Friday, March 29, 2024
39.0°F

Christmas for the birds, the hunters chasing them and the dogs that bring them back

by Ralph Bartholdt Staff Writer
| December 27, 2018 12:00 AM

He hunted with his brothers and dad on Christmas Eve and the next morning, but that was long ago, he said.

The fields were usually lightly snow-dusted with bird tracks at the edges that let the hunters know what to expect.

He remembered that part.

This was around Ephrata, Wash., a place I regard as scrub land speckled with sage and rim rock, but others who farm consider it as good of a place as any to raise a lot of things, including grapes and apples.

That’s what he said over coffee, when he started thinking back.

He no longer lives there.

It was those stories that returned slowly like a swirl of cream in coffee, of hunting the edges of tilled fields, that got my attention like a stick-tight in a shirt collar.

He and his clan didn’t raise dogs for the Huns and chukar and pheasants they chased often around Christmas through orchards, and along the lips of wheat fields where the tall grass tipped downhill, making small tunnels to hide winged coveys and the occasional rooster.

The men walked three or four abreast, and one of them would fan out, acting like a flushing dog, hoping for a burst to veer within gun range.
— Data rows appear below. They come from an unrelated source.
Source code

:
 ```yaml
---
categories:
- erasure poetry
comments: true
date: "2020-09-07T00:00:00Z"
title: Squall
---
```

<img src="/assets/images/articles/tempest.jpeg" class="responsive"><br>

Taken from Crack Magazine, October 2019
After a fresh snow, he said, the hunters would follow gravel trucks because the sand the trucks spit onto the road for traction was favored by the birds that pecked for grit.

It made finding fowl a lot easier in that big land where his party carried 12 gauges to better reach out with more BBs and powder.

I had to wait a couple days after we met in a local cafe last week, for an opening. In the meantime I scrounged under the car seat, the back of underwear drawers, inside boots, the glove box and in garage boxes to recover a handful of 12 gauge shells chambered for the 3-inch tube. I don’t use the Mossberg 500 a lot anymore, but this man’s stories made me long to pack an 8-pound gun along the mucky edges of tilled fields looking for birds.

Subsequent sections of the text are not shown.